Bill Clinton Made Millions Overseas

Former president Bill Clinton got filthy, stinking rich by giving speeches to foreigners, AP reports.

Former President Bill Clinton speaks to the National Automobile Dealers Association during their meeting in New Orleans Monday, Jan. 26, 2009. (AP Photo/ Judi Bottoni)

Former President Bill Clinton speaks to the National Automobile Dealers Association during their meeting in New Orleans Monday, Jan. 26, 2009. (AP Photo/ Judi Bottoni)

Former President Bill Clinton earned nearly $6 million in speaking fees last year, almost all of it from foreign companies, according to financial documents filed by his wife, Secretary of State Hillary Rodham Clinton.
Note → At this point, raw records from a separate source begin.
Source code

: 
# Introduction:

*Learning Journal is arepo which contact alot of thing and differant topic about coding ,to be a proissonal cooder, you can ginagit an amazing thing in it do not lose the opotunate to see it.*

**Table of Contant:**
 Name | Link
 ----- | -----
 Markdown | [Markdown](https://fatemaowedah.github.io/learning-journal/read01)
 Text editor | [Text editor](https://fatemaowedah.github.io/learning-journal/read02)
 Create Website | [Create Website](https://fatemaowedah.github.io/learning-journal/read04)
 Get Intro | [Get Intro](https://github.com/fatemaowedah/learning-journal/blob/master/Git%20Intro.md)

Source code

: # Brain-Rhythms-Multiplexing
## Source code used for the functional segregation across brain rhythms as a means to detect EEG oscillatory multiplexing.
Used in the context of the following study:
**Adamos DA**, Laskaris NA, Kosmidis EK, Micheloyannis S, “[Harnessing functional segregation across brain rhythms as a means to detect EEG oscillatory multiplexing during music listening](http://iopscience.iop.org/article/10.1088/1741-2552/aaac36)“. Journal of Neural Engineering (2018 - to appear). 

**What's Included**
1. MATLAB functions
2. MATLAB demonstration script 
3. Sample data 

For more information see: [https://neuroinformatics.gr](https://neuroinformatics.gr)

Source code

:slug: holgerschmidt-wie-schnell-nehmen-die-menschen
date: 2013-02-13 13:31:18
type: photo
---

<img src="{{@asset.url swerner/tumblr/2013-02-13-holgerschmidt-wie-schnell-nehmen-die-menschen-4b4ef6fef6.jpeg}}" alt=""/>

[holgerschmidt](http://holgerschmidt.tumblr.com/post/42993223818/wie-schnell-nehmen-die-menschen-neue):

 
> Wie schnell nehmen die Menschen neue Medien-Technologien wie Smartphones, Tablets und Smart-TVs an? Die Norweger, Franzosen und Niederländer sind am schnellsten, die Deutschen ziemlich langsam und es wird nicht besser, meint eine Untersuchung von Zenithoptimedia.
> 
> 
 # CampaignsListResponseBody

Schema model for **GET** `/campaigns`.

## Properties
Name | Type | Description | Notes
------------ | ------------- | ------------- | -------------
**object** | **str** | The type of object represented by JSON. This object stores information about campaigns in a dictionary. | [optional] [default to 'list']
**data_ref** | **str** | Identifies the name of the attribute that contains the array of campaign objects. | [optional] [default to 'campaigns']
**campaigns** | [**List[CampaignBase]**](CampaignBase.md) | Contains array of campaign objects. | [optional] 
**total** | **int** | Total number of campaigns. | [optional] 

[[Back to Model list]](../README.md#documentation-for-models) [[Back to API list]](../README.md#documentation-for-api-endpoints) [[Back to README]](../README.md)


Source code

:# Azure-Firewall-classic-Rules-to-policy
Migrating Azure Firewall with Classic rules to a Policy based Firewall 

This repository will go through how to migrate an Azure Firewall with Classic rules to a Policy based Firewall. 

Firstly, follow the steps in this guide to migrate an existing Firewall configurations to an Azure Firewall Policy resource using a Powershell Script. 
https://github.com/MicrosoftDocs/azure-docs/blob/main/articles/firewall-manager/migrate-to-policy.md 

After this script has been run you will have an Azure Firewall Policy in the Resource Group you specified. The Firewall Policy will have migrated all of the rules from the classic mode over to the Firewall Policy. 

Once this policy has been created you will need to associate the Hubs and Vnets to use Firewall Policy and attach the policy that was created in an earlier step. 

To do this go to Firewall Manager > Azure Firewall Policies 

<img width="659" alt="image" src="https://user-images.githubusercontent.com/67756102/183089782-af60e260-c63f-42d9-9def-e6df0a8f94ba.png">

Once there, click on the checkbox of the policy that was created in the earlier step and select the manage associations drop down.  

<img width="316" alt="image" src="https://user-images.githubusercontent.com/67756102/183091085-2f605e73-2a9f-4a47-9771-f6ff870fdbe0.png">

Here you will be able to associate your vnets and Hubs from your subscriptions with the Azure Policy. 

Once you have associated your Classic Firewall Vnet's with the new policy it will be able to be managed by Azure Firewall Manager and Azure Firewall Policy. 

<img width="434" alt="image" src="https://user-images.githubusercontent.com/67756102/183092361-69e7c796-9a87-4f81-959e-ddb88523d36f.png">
The documents obtained Tuesday by The Associated Press show that $4.6 million of the former president’s reported $5.7 million in 2008 honoraria came from foreign sources, including Kuwait’s national bank, other firms and groups in Canada, Germany, India, Malaysia, Mexico and Portugal and a Hong Kong-based company that spent $100,000 on federal lobbying last year.

Executives at many of the firms that paid honoraria to Bill Clinton have also donated large amounts of money to the Clinton Foundation, according to documents it released last year as part of an agreement with Congress on Hillary Clinton’s nomination as secretary of state. That agreement was aimed at preventing the appearance of any conflict of interest between the ex-president’s charitable organization and his wife’s new job as the United States’ top diplomat.

[…]

For one Power Within speech alone, delivered in Edmonton in June 2008, Clinton was paid $525,000, the most for any single event that year. For one event, he got $200,000 and for three others he received $175,000 each, the documents show. The Hong Kong firm, Hybrid Kinetic Automotive Holdings, paid Clinton a $300,000 honorarium on Dec. 4, 2008. Twenty five days later, on Dec. 29, a man listed as the company’s chief financial officer, Jack Xi Deng, made a $25,000 cash donation to the Virginia gubernatorial campaign of Clinton confidant Terry McAuliffe, according to the Virginia Public Access Project.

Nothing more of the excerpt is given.